Data loading into HDFS - Part2. Data movement from the Oracle Database to the HDFS

Alexey Filanovskiy
Product Manager

Some time ago I started to explain how to move data to the Hadoop Distributed File  System (HDFS) from different sources. In my first blogpost about this I told about batch data loading from generic Linux (or even Unix) serversToday I’m going to explain some best practices about data
movement (offloading) from the Oracle Database to the HDFS in batch mode.
Generally speaking there are two major ways:
Sqoop and Copy2Hadoop.
You may also think about
Oracle Table Access for Hadoop (OTA4H), but it’s
not right use case for this product. OTA4H was designed for querying relatively
small Oracle Tables from Hadoop (Hive or Spark), but not for offloading big
amount of data.


Sqoop is open source tool designed to data export/import
from Database. Any JDBC compatible database may be used with sqoop. This is
MapReduce job that creates few sessions (equal number of mappers) in DB and
each session generates SQL that query its part of table. If I run MapReduce job
with single mapper, then I would get one SQL statement into Database and sqoop
doesn’t need to distribute job across the whole table. But if I want to
accelerate this process I may use multiple mappers (sessions into database).
That’s fine, but now I need to decide how to distribute parts of the table
between Mappers. For resolve this, sqoop introduce the “split-by”
term. While you run Sqoop job you specify number of the mappers with –m key
(by default there are 4 mappers) as well as split-by column. After submitting the job, sqoop generates bound query, like:


 select min(split_by_col), max(split_by_col) from table

And then based on its output, generate SQLs. For example, if
I specify 4 mappers, query will return 1 as the minimum and 10 000 as the
maximum, follow queries will be generated:


select * from table where split_by_col>=1 and split_by_col<2500

select * from table where split_by_col>=2500 and split_by_col<5000

select * from table where split_by_col>=5000 and split_by_col<7500

select * from table where split_by_col>=7500 and split_by_col=<10000

Good approach when you have incremental column, like a
primary key, but it’s disaster when not.
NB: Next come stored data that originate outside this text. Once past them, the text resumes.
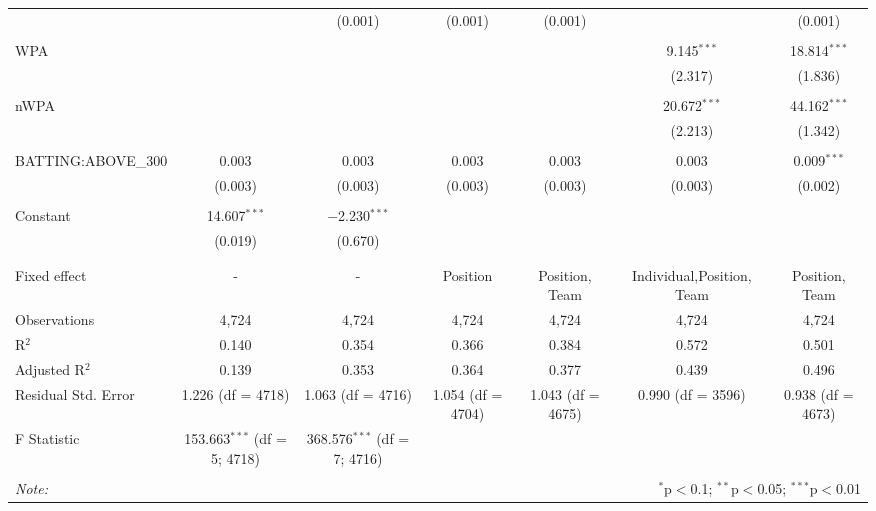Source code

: \begin{table}[!htbp]
\begin{tabular}{@{\extracolsep{5pt}}lcccccc}
  &  & (0.001) & (0.001) & (0.001) &  & (0.001) \\
  & & & & & & \\
 WPA &  &  &  &  & 9.145$^{***}$ & 18.814$^{***}$ \\
  &  &  &  &  & (2.317) & (1.836) \\
  & & & & & & \\
 nWPA &  &  &  &  & 20.672$^{***}$ & 44.162$^{***}$ \\
  &  &  &  &  & (2.213) & (1.342) \\
  & & & & & & \\
 BATTING:ABOVE\_300 & 0.003 & 0.003 & 0.003 & 0.003 & 0.003 & 0.009$^{***}$ \\
  & (0.003) & (0.003) & (0.003) & (0.003) & (0.003) & (0.002) \\
  & & & & & & \\
 Constant & 14.607$^{***}$ & $-$2.230$^{***}$ &  &  &  &  \\
  & (0.019) & (0.670) &  &  &  &  \\
  & & & & & & \\
\hline \\[-1.8ex]
Fixed effect & - & - & Position & Position, Team & Individual,Position, Team & Position, Team \\
Observations & 4,724 & 4,724 & 4,724 & 4,724 & 4,724 & 4,724 \\
R$^{2}$ & 0.140 & 0.354 & 0.366 & 0.384 & 0.572 & 0.501 \\
Adjusted R$^{2}$ & 0.139 & 0.353 & 0.364 & 0.377 & 0.439 & 0.496 \\
Residual Std. Error & 1.226 (df = 4718) & 1.063 (df = 4716) & 1.054 (df = 4704) & 1.043 (df = 4675) & 0.990 (df = 3596) & 0.938 (df = 4673) \\
F Statistic & 153.663$^{***}$ (df = 5; 4718) & 368.576$^{***}$ (df = 7; 4716) &  &  &  &  \\
\hline
\hline \\[-1.8ex]
\textit{Note:}  & \multicolumn{6}{r}{$^{*}$p$<$0.1; $^{**}$p$<$0.05; $^{***}$p$<$0.01} \\
\end{tabular}
\end{table}
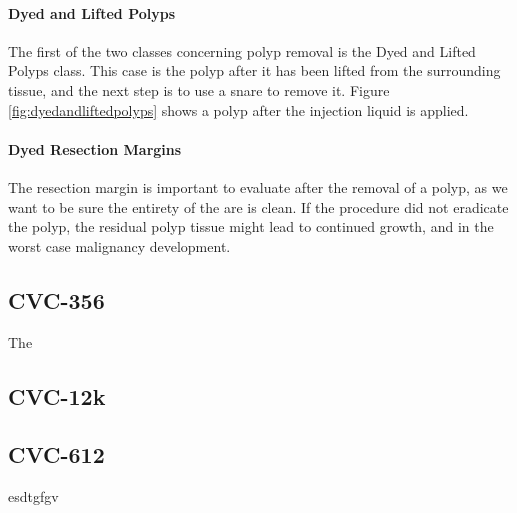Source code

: \paragraph{Dyed and Lifted Polyps}
The first of the two classes concerning polyp removal is the Dyed and Lifted Polyps class. This case is the polyp after it has been lifted from the surrounding tissue, and the next step is to use a snare to remove it.
Figure \ref{fig:dyedandliftedpolyps} shows a polyp after the injection liquid is applied. 


\paragraph{Dyed Resection Margins}
The resection margin is important to evaluate after the removal of a polyp, as we want to be sure the entirety of the are is clean. 
If the procedure did not eradicate the polyp, the residual polyp tissue might lead to continued growth, and in the worst case malignancy development. 




\subsection{CVC-356}
The 

\subsection{CVC-12k}
\subsection{CVC-612}

esdtgfgv

 
    
\fi



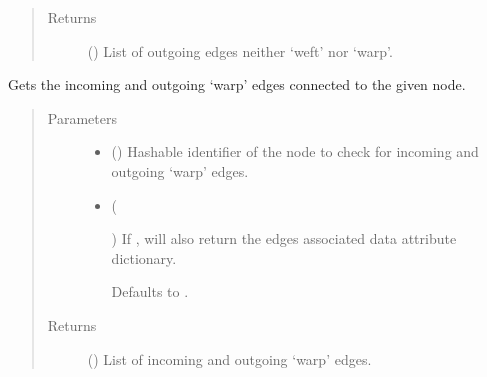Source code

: \documentclass[letterpaper,10pt,english]{sphinxmanual}
\begin{document}
\begin{fulllineitems}
\begin{fulllineitems}
\begin{quote}
\begin{description}
\item[{Returns}] \leavevmode
{} () \textendash{} List of outgoing edges neither ‘weft’ nor ‘warp’.

\end{description}\end{quote}

\end{fulllineitems}


\begin{fulllineitems}
\label{\detokenize{cockatoo:cockatoo.KnitDiNetwork.node_warp_edges}}
Gets the incoming and outgoing ‘warp’ edges connected to the given
node.
\begin{quote}\begin{description}
\item[{Parameters}] \leavevmode\begin{itemize}
\item {} 
 () \textendash{} Hashable identifier of the node to check for incoming and outgoing
‘warp’ edges.

\item {} 
 (%
\begin{footnote}[149]\sphinxAtStartFootnote
{}
%
\end{footnote}\sphinxstyleliteralemphasis{\sphinxupquote{, }}) \textendash{} 
If , will also return the edges associated data attribute
dictionary.

Defaults to .


\end{itemize}

\item[{Returns}] \leavevmode
{} () \textendash{} List of incoming and outgoing ‘warp’ edges.


\end{description}
\end{quote}
\end{fulllineitems}
\end{fulllineitems}
\end{document}
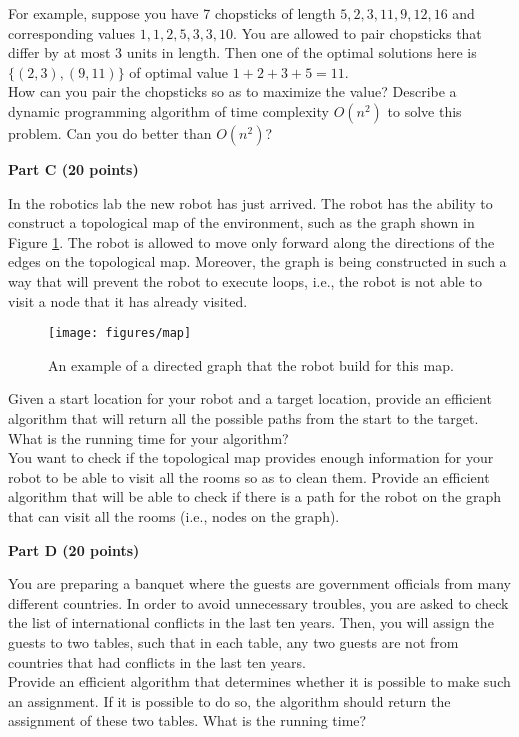 \documentclass{article}
\begin{document}
\noindent For example, suppose you have 7 chopsticks of length
$5,2,3,11,9,12,16$ and corresponding values $1,1,2,5,3,3,10$. You are
allowed to pair chopsticks that differ by at most 3 units in
length. Then one of the optimal solutions here is $\{ (2,3),(9,11) \}$
of optimal value $1+2+3+5=11$.\\

\noindent How can you pair the chopsticks so as to maximize the value?
Describe a dynamic programming algorithm of time complexity $O(n^{2})$
to solve this problem. Can you do better than $O(n^{2})$?\\

\begin{center}
{\bf Part C (20 points)}
\end{center}


 In the robotics lab the new robot has just
arrived. The robot has the ability to construct a topological map of
the environment, such as the graph shown in Figure
\ref{fig:problem3}. The robot is allowed to move only forward along
the directions of the edges on the topological map. Moreover, the
graph is being constructed in such a way that will prevent the robot
to execute loops, i.e., the robot is not able to visit a node that it
has already visited.\\

\begin{figure}[h]
\centering
\texttt{[image: figures/map]}
\caption{An example of a directed graph that the robot build for this map.}
\label{fig:problem3}
\end{figure}

 Given a start location for your robot and a target
location, provide an efficient algorithm that will return all the
possible paths from the start to the target.  What is the running time
for your algorithm?\\

 You want to check if the topological map provides
enough information for your robot to be able to visit all the rooms so
as to clean them. Provide an efficient algorithm that will be able to
check if there is a path for the robot on the graph that can visit all
the rooms (i.e., nodes on the graph).\\

\begin{center}
{\bf Part D (20 points)}
\end{center}

 You are preparing a banquet where the
guests are government officials from many different countries. In
order to avoid unnecessary troubles, you are asked to check the list
of international conflicts in the last ten years. Then, you will
assign the guests to two tables, such that in each table, any two
guests are not from countries that had conflicts in the last ten
years.\\

\noindent Provide an efficient algorithm that determines whether it is
possible to make such an assignment. If it is possible to do so, the
algorithm should return the assignment of these two tables. What is
the running time?
\end{document}
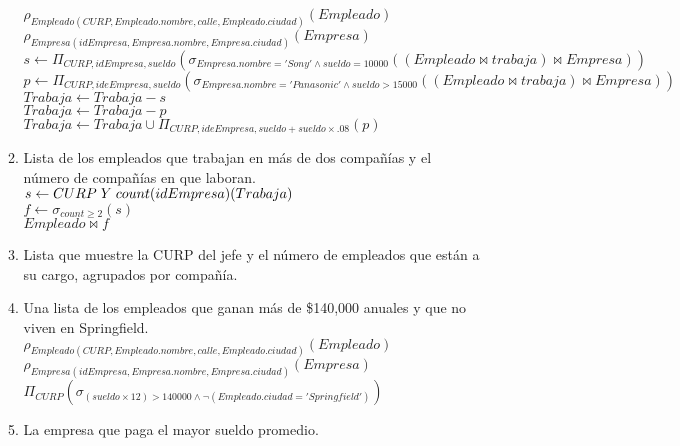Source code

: \documentclass{article}
\begin{document}
\begin{enumerate}
\begin{enumerate}
				$\rho_{Empleado(CURP, Empleado.nombre, calle, Empleado.ciudad)}(Empleado)$\\
				$\rho_{Empresa(idEmpresa, Empresa.nombre, Empresa.ciudad)}(Empresa)$\\
				$s \leftarrow \Pi_{CURP,idEmpresa, sueldo}(\sigma_{Empresa.nombre = 'Sony' \land sueldo = 10000}((Empleado \bowtie trabaja) \bowtie Empresa))$\\
				$p \leftarrow \Pi_{CURP, ideEmpresa, sueldo}(\sigma_{Empresa.nombre = 'Panasonic' \land sueldo > 15000}((Empleado \bowtie trabaja) \bowtie Empresa))$\\
				$Trabaja \leftarrow Trabaja - s$\\
				$Trabaja \leftarrow Trabaja - p$\\
				$Trabaja \leftarrow Trabaja\cup \Pi_{CURP, ideEmpresa, sueldo + sueldo \times .08}(p)$\\
				
				\item Lista de los empleados que trabajan en más de dos compañías y el número de compañías en
				que laboran.\\
				
				$s \leftarrow CURP \hspace{1mm} Y \hspace{1mm} count(idEmpresa)(Trabaja)$\\
				$f \leftarrow \sigma_{count \geq 2}(s)$\\
				$Empleado \bowtie f$\\
				
				\item Lista que muestre la CURP del jefe y el número de empleados que están a su cargo, agrupados
				por compañía.
				
				
				
				\item Una lista de los empleados que ganan más de \$140,000 anuales y que no viven en Springfield.\\
				
				$\rho_{Empleado(CURP, Empleado.nombre, calle, Empleado.ciudad)}(Empleado)$\\
				$\rho_{Empresa(idEmpresa, Empresa.nombre, Empresa.ciudad)}(Empresa)$\\
				$\Pi_{CURP}(\sigma_{(sueldo \times 12) > 140 000 \land \lnot(Empleado.ciudad = 'Springfield')})$\\
				
				\item La empresa que paga el mayor sueldo promedio.\\
				

\end{enumerate}
\end{enumerate}
\end{document}
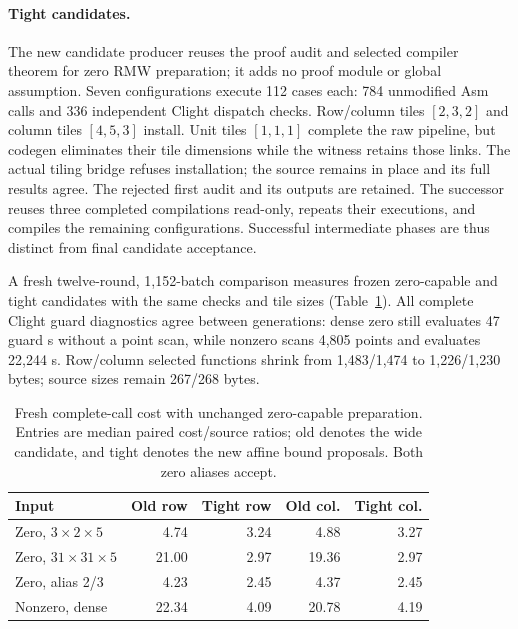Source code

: \paragraph{Tight candidates.}
The new candidate producer reuses the proof audit and selected compiler theorem
for zero RMW preparation; it adds no proof module or global assumption.
Seven configurations execute 112 cases each: 784 unmodified Asm calls and 336
independent Clight dispatch checks. Row/column tiles $[2,3,2]$ and column tiles
$[4,5,3]$ install. Unit tiles $[1,1,1]$ complete the raw pipeline, but codegen
eliminates their tile dimensions while the witness retains those links. The
actual tiling bridge refuses installation; the source remains in place and
its full results agree. The rejected first audit and its outputs are retained.
The successor reuses three completed compilations read-only, repeats their
executions, and compiles the remaining configurations. Successful intermediate
phases are thus distinct from final candidate acceptance.

A fresh twelve-round, 1,152-batch comparison measures frozen zero-capable and
tight candidates with the same checks and tile sizes (Table~\ref{tab:tight-cost}).
All complete Clight guard diagnostics agree between generations: dense zero
still evaluates 47 guard s without a point scan, while nonzero scans
4,805 points and evaluates 22,244 s. Row/column selected functions
shrink from 1,483/1,474 to 1,226/1,230 bytes; source sizes remain 267/268 bytes.

\begin{table}[t]
\centering
\caption{Fresh complete-call cost with unchanged zero-capable preparation.
Entries are median paired cost/source ratios; old denotes the wide candidate,
and tight denotes the new affine bound proposals. Both zero aliases accept.}
\label{tab:tight-cost}
\begin{tabular}{lrrrr}
\toprule
Input & Old row & Tight row & Old col. & Tight col. \\
\midrule
Zero, $3\times2\times5$ & 4.74 & 3.24 & 4.88 & 3.27 \\
Zero, $31\times31\times5$ & 21.00 & 2.97 & 19.36 & 2.97 \\
Zero, alias 2/3 & 4.23 & 2.45 & 4.37 & 2.45 \\
Nonzero, dense & 22.34 & 4.09 & 20.78 & 4.19 \\
\bottomrule
\end{tabular}
\end{table}

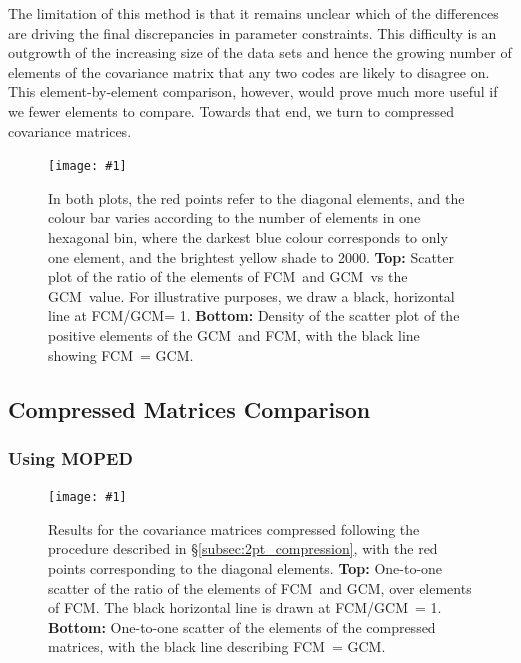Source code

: \documentclass[twocolumn]{\docclass}
\newcommand{\sfig}[2]{
	\texttt{[image: \#1]}
}
\newcommand{\Sfig}[2]{
	\begin{figure}[thbp]
		\sfig{../figures/#1.pdf}{\columnwidth}
		\caption{{\small #2}}
		\label{fig:#1}
	\end{figure}
}
\newcommand{\rssec}[1]{\S\ref{subsec:#1}}
\newcommand\full{FCM}
\newcommand\gaussian{GCM}
\begin{document}
	The limitation of this method is that it remains unclear which of the differences are driving the final discrepancies in parameter constraints. This difficulty is an outgrowth of the increasing size of the data sets and hence the growing number of elements of the covariance matrix that any two codes are likely to disagree on. This element-by-element comparison, however, would prove much more useful if we fewer elements to compare. Towards that end, we turn to compressed covariance matrices.
	
	\Sfig{Y1-scatter}{In both plots, the red points refer to the diagonal elements, and the colour bar varies according to the number of elements in one hexagonal bin, where the darkest blue colour corresponds to only one element, and the brightest yellow shade to 2000. \textbf{Top:} Scatter plot of the ratio of the elements of \full\ and \gaussian\ vs the \gaussian\ value. For illustrative purposes, we draw a black, horizontal line at \full/\gaussian = 1. \textbf{Bottom:} Density of the scatter plot of the positive elements of the \gaussian\ and \full, with the black line showing \full\ = \gaussian.}
	
	\subsection{Compressed Matrices Comparison}
	\label{subsec:compare_compressed}
	
	\subsubsection{Using MOPED}
	
	\begin{figure}[b]
		\sfig{Comp2pt-scatter}{0.85\columnwidth}
		\caption{{\small Results for the covariance matrices compressed following the procedure described in \rssec{2pt_compression}, with the red points corresponding to the diagonal elements.
				\textbf{Top:}  One-to-one scatter of the ratio of the elements of \full\ and \gaussian, over elements of \full. The black horizontal line is drawn at \full/\gaussian\ = 1.
				\textbf{Bottom:}  One-to-one scatter of the elements of the compressed matrices, with the black line describing \full\ = \gaussian.}}
		\label{fig:Comp2pt-scatter}
	\end{figure}
	
\end{document}
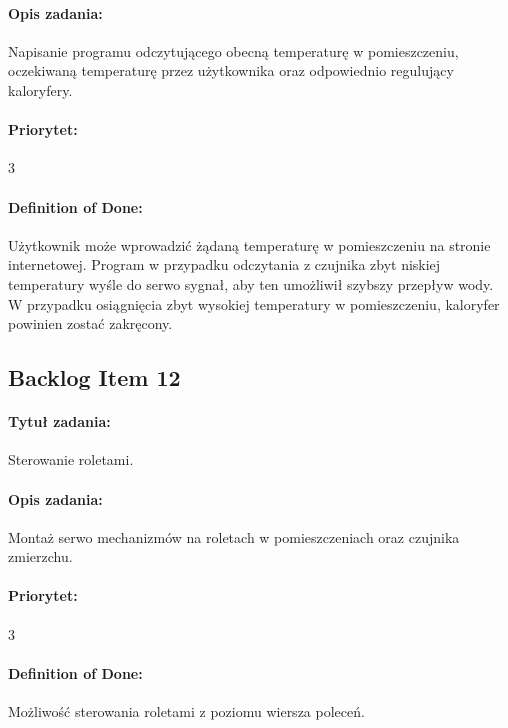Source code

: \paragraph{Opis zadania:} 
Napisanie programu odczytującego obecną temperaturę w pomieszczeniu, oczekiwaną temperaturę przez użytkownika oraz odpowiednio regulujący kaloryfery.

\paragraph{Priorytet:}
3

\paragraph{Definition of Done:} 
Użytkownik może wprowadzić żądaną temperaturę w pomieszczeniu na stronie internetowej. Program w przypadku odczytania z czujnika zbyt niskiej temperatury wyśle do serwo sygnał, aby ten umożliwił szybszy przepływ wody. W przypadku osiągnięcia zbyt wysokiej temperatury w pomieszczeniu, kaloryfer powinien zostać zakręcony. 


	
	\subsection{Backlog Item 12}
	\paragraph{Tytuł zadania:}
	Sterowanie roletami.
	
	\paragraph{Opis zadania:} 
	Montaż serwo mechanizmów na roletach w pomieszczeniach oraz czujnika zmierzchu.
	
	\paragraph{Priorytet:}
	3
	
	\paragraph{Definition of Done:}
	Możliwość sterowania roletami z poziomu wiersza poleceń.



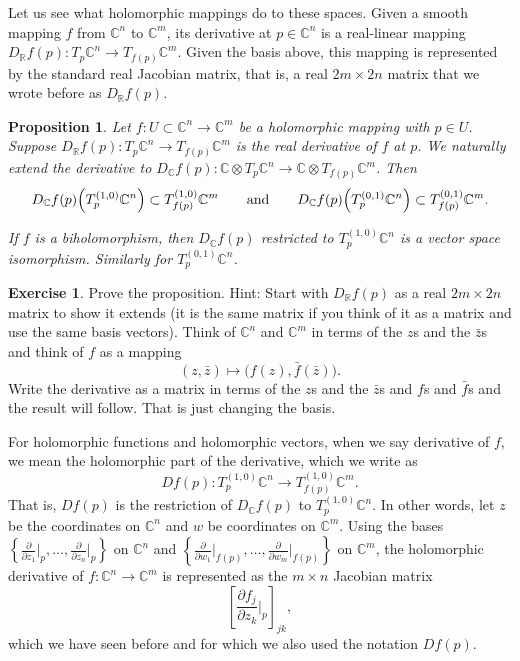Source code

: \documentclass[12pt,openany]{book}
\newcommand{\C}{{\mathbb{C}}}
\newcommand{\R}{{\mathbb{R}}}
\theoremstyle{plain}
\newtheorem{prop}[thm]{Proposition}
\theoremstyle{remark}
\theoremstyle{definition}
\newenvironment{exbox}{%
    \def\FrameCommand{\vrule width 1pt \relax\hspace{10pt}}%
    \MakeFramed{\advance\hsize-\width\FrameRestore}%
}{%
    \endMakeFramed
}
\theoremstyle{exercise}
\newtheorem{exercise}{Exercise}[section]
\theoremstyle{example}
\begin{document}
Let us see what holomorphic mappings do to these spaces.  Given a smooth
mapping $f$ from $\C^n$ to $\C^m$, its derivative at $p \in \C^n$
is a real-linear mapping $D_\R f(p) \colon T_p\C^n \to T_{f(p)} \C^m$.
Given the basis above, this mapping is represented by
the standard real Jacobian matrix, that is, a real $2m \times 2n$ matrix
that we wrote before as $D_\R f(p)$.

\begin{prop} \label{prop:holvectmap}
Let $f \colon U \subset \C^n \to \C^m$ be a holomorphic mapping with
$p \in U$.
Suppose 
$D_\R f(p) \colon T_p\C^n \to T_{f(p)} \C^m$
is the real derivative of $f$ at $p$.
%
We naturally
extend the derivative to $D_\C f(p) \colon \C \otimes T_p\C^n \to \C \otimes  T_{f(p)}
\C^m$.  Then
\begin{equation*}
D_\C f(p)\Bigl(T_p^{(1,0)} \C^n\Bigr) \subset T_{f(p)}^{(1,0)} \C^m
\qquad \text{and} \qquad
D_\C f(p)\Bigl(T_p^{(0,1)} \C^n\Bigr) \subset T_{f(p)}^{(0,1)} \C^m .
\end{equation*}

If $f$ is a biholomorphism, then $D_\C f(p)$ restricted to $T_p^{(1,0)} \C^n$
is a vector space isomorphism.  Similarly for $T_p^{(0,1)} \C^n$.
\end{prop}

\begin{exbox}
\begin{exercise}
Prove the proposition.
Hint: Start with $D_\R f(p)$ as a real $2m \times 2n$ matrix to show it
extends (it is the same matrix if you think of it as a matrix
and use the same basis vectors).
Think of $\C^n$ and $\C^m$ in terms of the $z$s and the
$\bar{z}$s and think of $f$ as a mapping
\begin{equation*}
(z,\bar{z}) \mapsto \bigl( f(z) , \bar{f}(\bar{z}) \bigr) .
\end{equation*}
Write the derivative as a matrix in terms of the $z$s and the $\bar{z}$s
and $f$s and $\bar{f}$s and the result will follow.  That is just changing
the basis.
\end{exercise}
\end{exbox}

For holomorphic functions and holomorphic vectors,
when we say derivative of $f$, we mean the holomorphic part of the
derivative, which we write as
%
\begin{equation*}
D f(p) \colon T_p^{(1,0)} \C^n \to T_{f(p)}^{(1,0)} \C^m .
\end{equation*}
That is, $Df(p)$ is the restriction of $D_\C f(p)$ to $T_p^{(1,0)} \C^n$.
In other words, let $z$ be the coordinates on $\C^n$ and
$w$ be coordinates on $\C^m$.
Using the bases
$\left\{ \frac{\partial}{\partial z_1} \big|_p,\ldots,
\frac{\partial}{\partial z_n} \big|_p \right\}$
on $\C^n$ and 
$\left\{ \frac{\partial}{\partial w_1} \big|_{f(p)},\ldots,
\frac{\partial}{\partial w_m} \big|_{f(p)} \right\}$ on $\C^m$,
the holomorphic derivative of $f \colon \C^{n} \to \C^m$ is represented
as the $m \times n$ Jacobian matrix
\begin{equation*}
\left[
\frac{\partial f_j}{\partial z_k} \Big|_p
\right]_{jk} ,
\end{equation*}
which we have seen before and for which we also used the notation 
$Df(p)$.
\end{document}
Good new that you could specify some
function, like mod (--split-by 'mod(subs_key,30)') and smooth this uneven
distribution. Ok, it was a theory now let’s start test and tune performance.

Test environment.

For perform this exercise I got quarter rack of Exadata x5-2 (Oracle Database Appliance) and starter rack of Big Data Appliance (Hadoop optimized Appliance). They were connected by
Infiniband as well as Ethernet.

Test enviroment

Into database I loaded CDR like data (actually
it doesn’t matter, just consider it like a some random data) and compress it
with few type of compressions:


 Table name  Type of compression  Table size, GB
 ORCL_DPI  Not compressed 1710.96
 ORCL_DPI_COMPRESS  Oracle Basic compression 535.15
 ORCL_DPI_QH  Exadata query high compression 206.15
 ORCL_DPI_AH  Exadata archive high compression 189.21

basic part of DDL is the same (varay only compress options) for every table, like:


create table orcl_dpi(

msisdn number,

sgsn varchar2(4000),

src_ip varchar2(4000),

src_port number,

dst_ip varchar2(4000),

dst_port number,

trans_ip varchar2(4000),

trans_port number,

hostname varchar2(4000),

uri varchar2(4000),

start_time varchar2(4000),

stop_time varchar2(4000),

bytes number);

Within my first test I moved from the Database uncompressed table and I’ve used follow sqoop command:


sqoop import -D mapred.job.name='default general sqoop' --connect jdbc:oracle:thin:@'(DESCRIPTION=(LOAD_BALANCE=YES)(ADDRESS=(PROTOCOL=TCP)(HOST=exadatanode01)(PORT=1521))(ADDRESS=(PROTOCOL=TCP)(HOST=exadatanode02)(PORT=1521))(CONNECT_DATA=(SERVICE_NAME=orcl.my.company)))' --username bds --password bds --table orcl_dpi --as-textfile --delete-target-dir --target-dir /tmp/sqoop_test --columns "msisdn,sgsn,src_ip,src_port ,dst_ip ,dst_port ,trans_ip,trans_port,hostname,uri ,start_time,stop_time,bytes" --split-by msisdn

and after 4 hours and 15 minutes I was completely frustrated by performance. Then I’ve remembered that I heard about special version of the sqoop for Oracle Database that named OraOop, it uses some features of Oracle Database (this sqoop edition could be used only over Oracle DB), for example rowid. Instead of generation SQLs with split-by based distribution, it divide the table on equal portion and query it by rowed, like this:


Seems, that it have to be much better. This version is contributed within BDA and for start using it you just have to specify --direct key. Trust, but verify. For checking this I ran follow command:




sqoop import -D mapred.job.name='default oraoop' --direct --connect jdbc:oracle:thin:@'(DESCRIPTION=(LOAD_BALANCE=YES)(ADDRESS=(PROTOCOL=TCP)(HOST=exadatanode01)(PORT=1521))(ADDRESS=(PROTOCOL=TCP)(HOST=exadatanode02)(PORT=1521))(CONNECT_DATA=(SERVICE_NAME=orcl.my.company)))' --username bds --password bds --table orcl_dpi --as-textfile --delete-target-dir --target-dir /tmp/sqoop_test




and after 3 hours 48 minutes was again frustrated by this Job Performance. Reason for that is small amount of mappes (only 4). So, we have a lot of resources on the DB side as well as on the BDA side, but don’t use them. I went to the Hadoop MapReduce job details and understood why. We use only 4 mappers (it's Sqoop default).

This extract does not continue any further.